Disestablishment of the AFIP
Congress began planning for the reduction of military bases following the buildup of the Cold War as early as 1949 and hundreds of bases and facilities were closed. Recognizing that various politicians representing the jurisdictions of military bases would interfere with continued reductions, the Defense Base Realignment and Closure (BRAC) Act of 1990 established an independent nine-member BRAC commission to continue the military reductions. Rumors of a BRAC closure of the WRAMC began circulating in the early 1990s. In 2005, the BRAC Commission recommended to the President the realignment of WRAMC with relocation of its “military relevant functions” to the National Naval Medical Center, Bethesda, Maryland. The AFIP, which was located on WRAMC, was to be disestablished. President George W. Bush approved the recommendation and notified Congress of his decision. A political struggle for its survival ensued, but a resolution in the House of Representatives to disapprove the recommendation failed to pass. The pathology community mourned the fate of the AFIP (75 -78).
The AFIP was finally closed on September 15, 2011. The AFIP’s tissue repository, the largest in the world, which included 55 million glass slides, 31 million paraffin blocks, and more than 500 000 wet tissue samples, were given over to a newly created Joint Pathology Center in Fort Detrick’s Forest Glen Annex in Silver Spring, Maryland. The NMHM also moved to the Forest Glen Annex.
The AFMES was transitioned from the AFIP to the Medical Research and Material Command and physically moved to a temporary quarters in Rockville, Maryland, before its permanent move to the Dover AFB, Delaware. The Dover Port Mortuary was established in 1955 and was replaced by the Charles C. Carson Center for Mortuary Affairs in 2003. For the 2011 move, a new facility covering 117 000 square feet on two floors, and costing US$52 million was designed for the AFMES and its components. On August 31, 2015, the AFMES was transferred from U.S. Army Medical Research and Development Command to the Defense Health Agency, where it remains today.

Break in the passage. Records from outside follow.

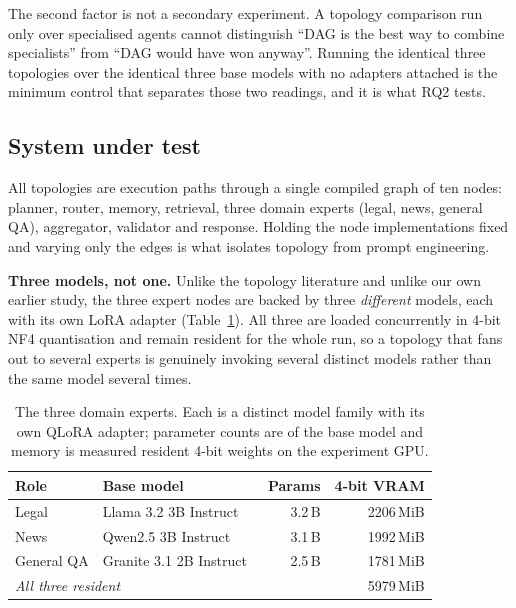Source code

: \documentclass[journal,10pt,compsoc,onecolumn]{IEEEtran}
\begin{document}
The second factor is not a secondary experiment. A topology comparison run only
over specialised agents cannot distinguish ``DAG is the best way to combine
specialists'' from ``DAG would have won anyway''. Running the identical three
topologies over the identical three base models with no adapters attached is the
minimum control that separates those two readings, and it is what RQ2 tests.

\subsection{System under test}
All topologies are execution paths through a single compiled graph of ten nodes:
planner, router, memory, retrieval, three domain experts (legal, news, general
QA), aggregator, validator and response. Holding the node implementations fixed
and varying only the edges is what isolates topology from prompt engineering.

\textbf{Three models, not one.} Unlike the topology literature and unlike our own
earlier study, the three expert nodes are backed by three \emph{different}
models, each with its own LoRA adapter (Table~\ref{tab:experts}). All three are
loaded concurrently in 4-bit NF4 quantisation and remain resident for the whole
run, so a topology that fans out to several experts is genuinely invoking several
distinct models rather than the same model several times.

\begin{table}[t]
\centering
\caption{The three domain experts. Each is a distinct model family with its own
QLoRA adapter; parameter counts are of the base model and memory is measured
resident 4-bit weights on the experiment GPU.}
\label{tab:experts}
\small
\begin{tabular}{llrr}
\toprule
\textbf{Role} & \textbf{Base model} & \textbf{Params} & \textbf{4-bit VRAM} \\
\midrule
Legal      & Llama 3.2 3B Instruct~\cite{grattafiori2024llama3}   & 3.2\,B & 2206\,MiB \\
News       & Qwen2.5 3B Instruct~\cite{qwen2024qwen25}            & 3.1\,B & 1992\,MiB \\
General QA & Granite 3.1 2B Instruct~\cite{granite31}             & 2.5\,B & 1781\,MiB \\
\midrule
\multicolumn{3}{l}{\textit{All three resident}} & 5979\,MiB \\
\bottomrule
\end{tabular}
\end{table}
\end{document}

1 | 1988-1992 | Richard Froede (USAF, ret.) |
2 | 1992-1996 | Charles J. Stahl, III (USN, ret.) |
3 | 1996-2001 | Jerry Spencer (USN, ret.) |
4 | 2001-2002 | Colonel Abubakr Marzouk, MC, USAF |
5 | 2002-2012 | Captain Craig Mallak, MC, USN |
6 | 2012-2016 | Colonel Ladd Tremaine, MC, USA |
7 | 2016- | Colonel Louis Finelli, MC, USA |
Conclusion
The creation of a federal medical examiner system, the AFMES, in 1988, occurred long after state and local medicolegal death investigation systems were established. A need had always existed, but remained unrecognized. The foundation upon which the AFMES was established was incremental, accidental, and by force of personalities, but yet progressive and inevitable. Nonetheless, it took a fiasco, the botched autopsy of JFK, to finally trigger higher authorities to formally establish the AFMES. Since, its creation, the AFMES has clearly proven its worth.
Acknowledgments
The author thanks Adrianne Noe of the National Museum of Health and Medicine and her staff, especially Laura E. Cutter, for fact checking parts of this article and for input, as well as to COL Louis Finelli, MC, USA, CAPT Glen Wagner, MC, USN, ret., CDR Edward Donoghue, MC, USN, ret., CAPT Edward Reedy, MC, USN, ret, COL Thomas M. Canfield, USA, ret., and Dr. James Luke, for their review, input, and service.
Biography
Victor W. Weedn, MD, JD, George Washington University, Washington, DC, USA
Professor, Dept of Forensic Sciences
Footnotes
Disclosures & Declaration of Conflicts of Interest: The author has no conflicts of interest and no disclosures to make.
Financial Disclosure: The author has no financial disclosures to make.